The moon is dead. In so much science is right. It is lifeless, without moisture, without an atmosphere. Croft won his great experiment, or its first step at least. His body sank to sleep, but his ego leaped into a fuller, wider life.

There was a sensation of airy lightness, as though his sublimated consciousness had dropped material weight. His body sat beneath him in the chair. He could see it. He could see the city and the lake and the mountains and the yellow disk of the moon. He knew he was rising toward the latter swiftly. Then—space was annihilated in an instant, and he seemed to himself to be standing on the topmost edge of a mighty crater in the full, unobstructed glare of a blinding light.

He sensed that as the sun, which hung like a ball of fire halfway up from the horizon, flinging its rays in a dazzling brilliance against the dead satellite's surface, unprotected by an atmospheric screen. His first sensation was an amazing realization of his own success. Then he gazed about.


To one side was the vast ring of the crater itself, a well of unutterable darkness and unplumbed depth, as yet not opened up to the burning light of the sun. To the other was the downward sweep of the crater's flank, dun, dead, wrinkled, seamed and seared by the stabbing rays which bathed it in pitiless light. And beyond the foot of the crater was a vast irregular plain, lower in the center as though eons past it might have been the bed of some vanished sea. About the plain were the crests of barren mountains, crags, pinnacles, misshapen and weird beyond thought.

Yes, the moon is dead—now. But—there was life upon it once. Croft willed himself down from the lip of the crater to the plain. He moved about it. Indeed it had been a sea. There in the airless blaze, still etched in the lifeless formations, he found an ancient water-line, the mark of the fingers of vanished waters—like a mockery of what had been. And skirting the outline of that long-lost sea, he came to the ruin of a city which had stood upon the shores a myriad years ago.

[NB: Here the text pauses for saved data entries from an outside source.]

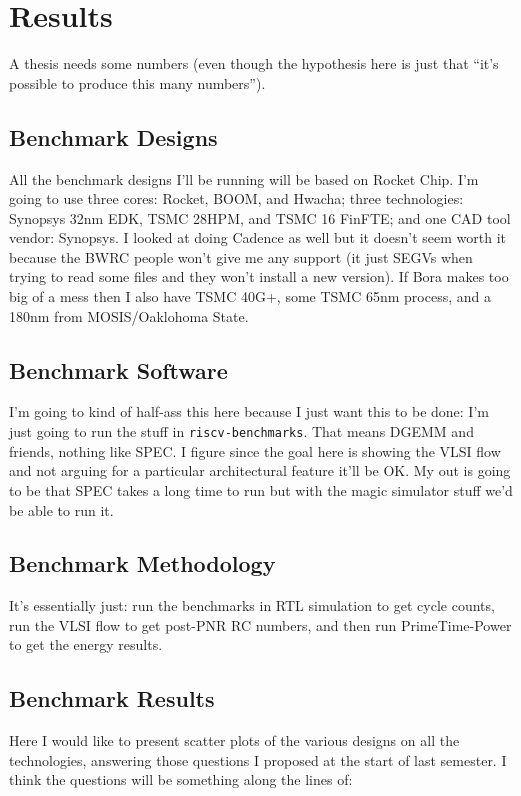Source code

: \documentclass{article}
\begin{document}
\chapter{Results}

A thesis needs some numbers (even though the hypothesis here is just that
``it's possible to produce this many numbers'').

\section{Benchmark Designs}

All the benchmark designs I'll be running will be based on Rocket Chip.  I'm
going to use three cores: Rocket, BOOM, and Hwacha; three technologies:
Synopsys 32nm EDK, TSMC 28HPM, and TSMC 16 FinFTE; and one CAD tool vendor:
Synopsys.  I looked at doing Cadence as well but it doesn't seem worth it
because the BWRC people won't give me any support (it just SEGVs when trying to
read some files and they won't install a new version).  If Bora makes too big
of a mess then I also have TSMC 40G+, some TSMC 65nm process, and a 180nm from
MOSIS/Oaklohoma State.

\section{Benchmark Software}

I'm going to kind of half-ass this here because I just want this to be done:
I'm just going to run the stuff in \texttt{riscv-benchmarks}.  That means DGEMM
and friends, nothing like SPEC.  I figure since the goal here is showing the
VLSI flow and not arguing for a particular architectural feature it'll be OK.
My out is going to be that SPEC takes a long time to run but with the magic
simulator stuff we'd be able to run it.

\section{Benchmark Methodology}

It's essentially just: run the benchmarks in RTL simulation to get cycle
counts, run the VLSI flow to get post-PNR RC numbers, and then run
PrimeTime-Power to get the energy results.

\section{Benchmark Results}

Here I would like to present scatter plots of the various designs on all the
technologies, answering those questions I proposed at the start of last
semester.  I think the questions will be something along the lines of:
\end{document}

It stood there still—a thing of paved streets, and dead walls, safe in that moistureless world from decay.

Through those dead streets and houses, some of them thrown down by terrific earthquakes which he judged had accompanied the final cooling stages and death of the moon, Croft took his way, pausing now and then to examine some ancient inscriptions cut into the blocks of stone from which the buildings had been reared. In a way they impressed him as similar in many respects to the Asiatic structures of today, most of them being windowless on the first story, but built about an inner court, gardens of beauty in the time when the moon supported life.